23 January 2025
Murray Collis, Chief Investment Officer, Fixed Income (Asia ex-Japan)
Following the decline in Asian dollar-bond issuance in recent years due to the higher funding cost environment -- in addition to net redemptions -- investors have started to consider the broader Asia-Pacific dollar-bond market, which includes markets such as Japan and Australia.
Historically, Asia-Pacific dollar bonds (Asia-Pacific bonds) have been an excellent diversifier and can greatly reduce overall portfolio volatility. Given their emphasis on providing stable income and the generally higher quality of companies issuing bonds, Asia-Pacific bonds have produced attractive returns (4.5% p.a. since Oct. 2005) with relatively low volatility (5.0% p.a. standard deviation) compared with Asia-Pacific equities, which returned 5.4% p.a. but with a much higher volatility of 16.4% p.a. over the same period.
Similarly, if we look at the maximum drawdown (i.e. the maximum loss from a peak to a trough) for both asset classes over this period, the worst drawdown for Asia-Pacific bonds was -17.3%, which occurred in October 2022 due to the combined effects of a spike in US interest rates while credit spreads widened due to defaults in the China property space. Asia-Pacific equities experienced its worst drawdown of -54.5% in February 2009 as global risk assets sold off dramatically due to the global financial crisis.

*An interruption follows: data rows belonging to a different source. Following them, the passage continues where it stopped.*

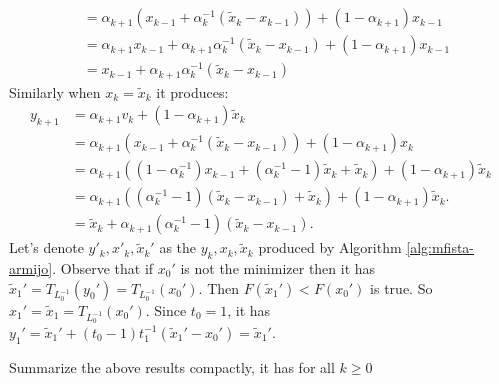 \documentclass[12pt]{report}
\begin{document}
\begin{example}
\begin{align*}
                \\
                &= \alpha_{k + 1}(x_{k - 1} + \alpha_k^{-1}(\tilde x_k - x_{k - 1})) + (1 - \alpha_{k + 1})x_{k - 1}
                \\
                &= \alpha_{k + 1} x_{k - 1} + \alpha_{k + 1}\alpha_k^{-1}(\tilde x_k - x_{k - 1}) + (1 - \alpha_{k + 1}) x_{k - 1}
                \\
                &= x_{k - 1} + \alpha_{k + 1}\alpha_k^{-1}(\tilde x_k - x_{k - 1})
            \end{align*}
            Similarly when $x_k = \tilde x_k$ it produces: 
            \begin{align*}
                y_{k + 1} &= 
                \alpha_{k + 1}v_k + (1 - \alpha_{k + 1})\tilde x_k
                \\
                &= 
                \alpha_{k + 1}(x_{k - 1} + \alpha_k^{-1}(\tilde x_k - x_{k - 1})) + (1 - \alpha_{k + 1})x_k
                \\
                &= 
                \alpha_{k + 1}\left(
                    (1 - \alpha_{k}^{-1})x_{k - 1} + (\alpha_k^{-1} - 1)\tilde x_k + \tilde x_k
                \right) + 
                (1 - \alpha_{k + 1})\tilde x_k
                \\
                &= 
                \alpha_{k + 1}\left(
                    (\alpha_k^{-1} - 1)(\tilde x_k - x_{k - 1}) + \tilde x_k
                \right) + 
                (1 - \alpha_{k + 1})\tilde x_k. 
                \\
                &= \tilde x_k + \alpha_{k + 1}(\alpha_k^{-1} - 1)(\tilde x_k - x_{k - 1}). 
            \end{align*}
            Let's denote $y'_{k}, x'_{k}, \tilde x_k'$ as the $y_k, x_k, \tilde x_k$ produced by Algorithm \ref{alg:mfista-armijo}.
            Observe that if $x_0'$ is not the minimizer then it has $\tilde x_1' = T_{L_0^{-1}}(y_0') = T_{L_0^{-1}}(x_0')$. 
            Then $F(\tilde x_1') < F(x_0')$ is true. 
            So $x_1' = \tilde x_1 = T_{L_0^{-1}}(x_0')$. 
            Since $t_0 = 1$, it has $y_1' =\tilde x_1' + (t_0 - 1)t_1^{-1}(\tilde x_1' - x_0')= \tilde x_1'$. 
            \par
            Summarize the above results compactly, it has for all $k \ge 0$
            \begin{align}\label{eqn:emp:result-item-1}

\end{align}
\end{example}
\end{document}
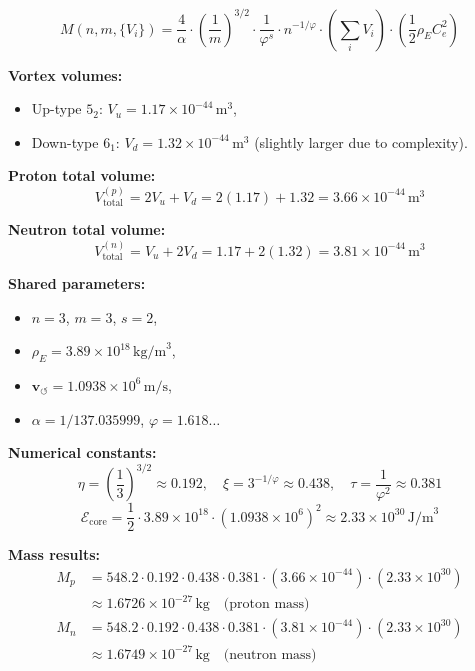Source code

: \documentclass[preprint]{revtex4-2}
\begin{document}
\begin{equation}
\boxed{
M(n, m, \{V_i\}) = \frac{4}{\alpha} \cdot \left( \frac{1}{m} \right)^{3/2}
\cdot \frac{1}{\varphi^s} \cdot n^{-1/\varphi}
\cdot \left( \sum_i V_i \right)
\cdot \left( \frac{1}{2} \rho_{\scriptscriptstyle\boldsymbol\!E}C_e^2 \right)
}
\end{equation}

\textbf{Vortex volumes:}
\begin{itemize}
    \item Up-type \( 5_2 \): \( V_u = 1.17 \times 10^{-44} \, \text{m}^3 \),
    \item Down-type \( 6_1 \): \( V_d = 1.32 \times 10^{-44} \, \text{m}^3 \) (slightly larger due to complexity).
\end{itemize}

\textbf{Proton total volume:}
\[
V_\text{total}^{(p)} = 2V_u + V_d = 2(1.17) + 1.32 = 3.66 \times 10^{-44} \, \text{m}^3
\]

\textbf{Neutron total volume:}
\[
V_\text{total}^{(n)} = V_u + 2V_d = 1.17 + 2(1.32) = 3.81 \times 10^{-44} \, \text{m}^3
\]

\textbf{Shared parameters:}
\begin{itemize}
    \item \( n = 3 \), \( m = 3 \), \( s = 2 \),
    \item \( \rho_{\scriptscriptstyle\boldsymbol\!E}= 3.89 \times 10^{18} \, \text{kg/m}^3 \),
    \item \( \mathbf{v}_{\scriptscriptstyle\boldsymbol{\circlearrowleft}} = 1.0938 \times 10^6 \, \text{m/s} \),
    \item \( \alpha = 1/137.035999 \), \quad \( \varphi = 1.618\ldots \)
\end{itemize}

\textbf{Numerical constants:}
\[
\eta = \left(\frac{1}{3}\right)^{3/2} \approx 0.192, \quad
\xi = 3^{-1/\varphi} \approx 0.438, \quad
\tau = \frac{1}{\varphi^2} \approx 0.381
\]
\[
\mathcal{E}_\text{core} = \frac{1}{2} \cdot 3.89 \times 10^{18} \cdot (1.0938 \times 10^6)^2 \approx 2.33 \times 10^{30} \, \text{J/m}^3
\]

\textbf{Mass results:}
\begin{align*}
M_p &= 548.2 \cdot 0.192 \cdot 0.438 \cdot 0.381
\cdot (3.66 \times 10^{-44}) \cdot (2.33 \times 10^{30}) \\
&\approx \boxed{1.6726 \times 10^{-27} \, \text{kg}} \quad \text{(proton mass)} \\
M_n &= 548.2 \cdot 0.192 \cdot 0.438 \cdot 0.381
\cdot (3.81 \times 10^{-44}) \cdot (2.33 \times 10^{30}) \\
&\approx \boxed{1.6749 \times 10^{-27} \, \text{kg}} \quad \text{(neutron mass)}
\end{align*}
\end{document}
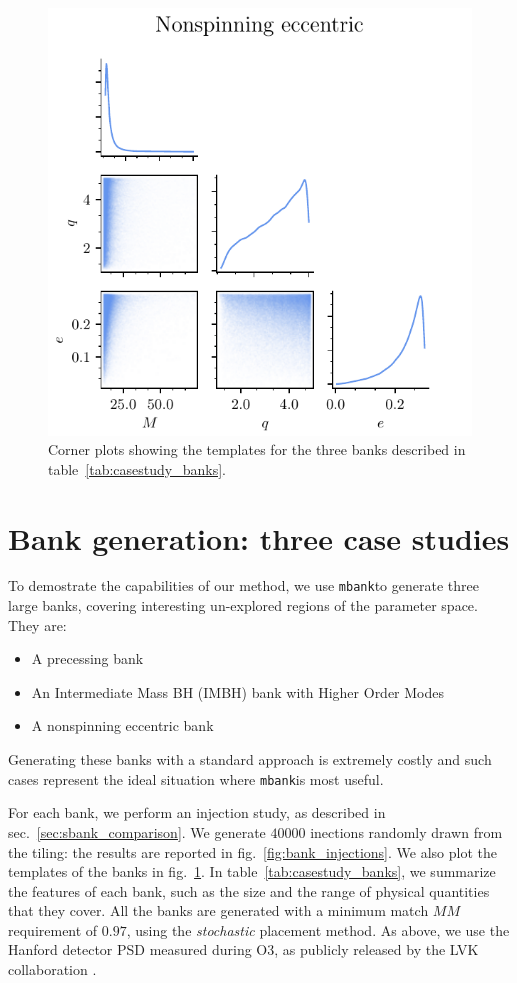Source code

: \documentclass[twocolumn,showpacs,preprintnumbers,nofootinbib,prd,
superscriptaddress,10pt]{revtex4-2}
\newcommand{\mbank}{\texttt{mbank}}
\begin{document}
\begin{figure}[t]
	\includegraphics{bank_scatter_Nonspinning_eccentric}
	\caption{Corner plots showing the templates for the three banks described in table~\ref{tab:casestudy_banks}. }
	\label{fig:bank_scatter}
\end{figure}

\section{Bank generation: three case studies} \label{sec:bank_generation}

To demostrate the capabilities of our method, we use \mbank to generate three large banks, covering interesting un-explored regions of the parameter space.
They are:
	\begin{itemize}
		\item A precessing bank
		\item An Intermediate Mass BH (IMBH) bank with Higher Order Modes
		\item A nonspinning eccentric bank
	\end{itemize}
Generating these banks with a standard approach is extremely costly and such cases represent the ideal situation where \mbank is most useful.

For each bank, we perform an injection study, as described in sec.~\ref{sec:sbank_comparison}. We generate $40000$ inections randomly drawn from the tiling: the results are reported in fig.~\ref{fig:bank_injections}. We also plot the templates of the banks in fig.~\ref{fig:bank_scatter}.
In table~\ref{tab:casestudy_banks}, we summarize the features of each bank, such as the size and the range of physical quantities that they cover.
All the banks are generated with a minimum match $MM$ requirement of $0.97$, using the {\it stochastic} placement method.
As above, we use the Hanford detector PSD measured during O3, as publicly released by the LVK collaboration \cite{https://dcc.ligo.org/LIGO-T2000012/public}.
\end{document}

Looking at calendar year returns since 2006, Asia-Pacific bonds only experienced one year where returns were below -10% compared with Asian equities, which experienced returns below -10% four times. Again, to emphasise the crucial role bonds play in providing stable income and acting as a diversifier to reduce overall portfolio volatility, a diversified portfolio comprising 60% Asia-Pacific equities and 40% Asia-Pacific bonds would have produced annual returns of 5.3% p.a. and a much lower standard deviation of 11.2% p.a. (compared with Asia-Pacific equities which had a total return of 5.4% p.a. and a standard deviation of 16.4% p.a.) over the period from October 2005 to December 2024. The 60/40 portfolio experienced a much lower maximum drawdown of -38.2% and experienced two calendar years of returns below -10% compared with the maximum drawdown of -54.5% and four calendar year returns below -10% for Asia-Pacific equities.

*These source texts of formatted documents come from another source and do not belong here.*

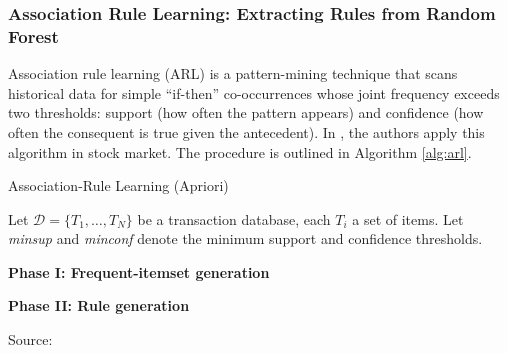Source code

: 

\subsubsection{Association Rule Learning: Extracting Rules from Random Forest}
Association rule learning (ARL) is a pattern-mining technique that scans historical data for simple “if-then” co-occurrences whose joint frequency exceeds two thresholds: support (how often the pattern appears) and confidence (how often the consequent is true given the antecedent). In , the authors apply this algorithm in stock market. The procedure is outlined in Algorithm \ref{alg:arl}.

\begin{algorithm}[H]
    \caption{Association-Rule Learning (Apriori)}
    \label{alg:arl_apriori}

    Let $\mathcal{D} = \{T_1,\ldots,T_N\}$ be a transaction database, each
    $T_i$ a set of items.  
    Let \textit{minsup} and \textit{minconf} denote the minimum support and confidence thresholds.

    \textbf{Phase I: Frequent-itemset generation}


    \vspace{4pt}
    \textbf{Phase II: Rule generation}


    Source: \cite{agrawal_1993}
\end{algorithm}


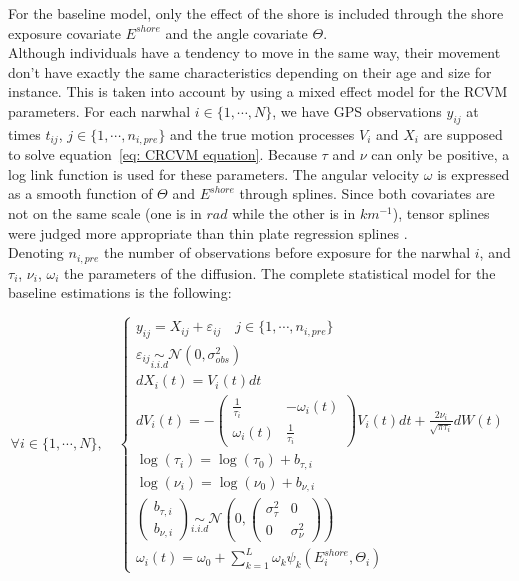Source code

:\documentclass[11pt]{article}
\newcommand {\1}{\mathbb{1}}
\theoremstyle{definition}
\theoremstyle{remark}
\theoremstyle{remark}
\begin{document}
For the baseline model, only the effect of the shore is included through the shore exposure covariate $E^{shore}$ and the angle covariate $\Theta$.\\
Although individuals have a tendency to move in the same way, their movement don't have exactly the same characteristics depending on their age and size for instance. This is taken into account by using a mixed effect model for the RCVM parameters.
For each narwhal $i \in \{1, \cdots, N\}$, we have 	GPS observations $y_{ij}$ at times $t_{ij}$, $j \in \{1,\cdots,n_{i,pre}\}$ and the true motion processes $V_i$ and $X_i$ are supposed to solve equation~\ref{eq: CRCVM equation}. Because $\tau$ and $\nu$ can only be positive, a log link function is used for these parameters. The angular velocity $\omega$ is expressed as a smooth function of $\Theta$ and $E^{shore}$ through splines. Since both covariates are not on the same scale (one is in $rad$ while the other is in $km^{-1}$), tensor splines were judged more appropriate than thin plate regression splines \cite{wood_generalized_2017}.\\

Denoting $n_{i,pre}$ the number of observations before exposure for the narwhal $i$, and $\tau_i$, $\nu_i$, $\omega_i$ the parameters of the diffusion. The complete statistical model for the baseline estimations is the following:

\begin{equation}  \forall i \in \{1,\cdots,N\}, \quad \left\{
	\begin{array}{l}
		y_{ij}=X_{ij}+\varepsilon_{ij} \quad j \in \{1,\cdots,n_{i,pre}\}\\
		\varepsilon_{ij} \underset{i.i.d}{\sim} \mathcal{N}(0,\sigma_{obs}^2)  \\
		dX_i(t)=V_i(t)dt  \\
		dV_i(t)=-\begin{pmatrix} 
			\frac{1}{\tau_i} & -\omega_i(t) \\
			\omega_i(t) & \frac{1}{\tau_i}
		\end{pmatrix}V_i(t)dt+\frac{2\nu_i}{\sqrt{\pi \tau_i}} dW(t) \\
		\log(\tau_i)=\log(\tau_0)+b_{\tau,i}\\
		\log(\nu_i)=\log(\nu_0)+b_{\nu,i}  \\
		\begin{pmatrix} b_{\tau,i} \\ b_{\nu,i} \end{pmatrix} \underset{i.i.d}{\sim} \mathcal{N}\left(0,\begin{pmatrix} \sigma_{\tau}^2 & 0 \\ 0 & \sigma_{\nu}^2 \end{pmatrix}\right) \\
		\omega_i(t)=\omega_{0}+\sum_{k=1}^{L} \omega_{k} \psi_k(E_i^{shore},\Theta_i)
	\end{array}
	\right.
	\label{eq: exact baseline model}
\end{equation}
\end{document}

As the global economy enters a period of increased uncertainty due to potential changes in trade policy and US equity markets see much richer valuations, Asia-Pacific bonds have a clear role to play in adding stability and reducing overall risk in investment portfolios.
Chart 1: Returns comparison among Asia Pacific Bonds, Asia Pacific Equities and a 60/40 portfolio
Source: Manulife Investment Management, Bloomberg as of 31 December 2024.
Chart 2: Adding Asia Pacific Bonds could significantly reduce portfolio risk
Source: Manulife Investment Management, Bloomberg as of 31 December 2024.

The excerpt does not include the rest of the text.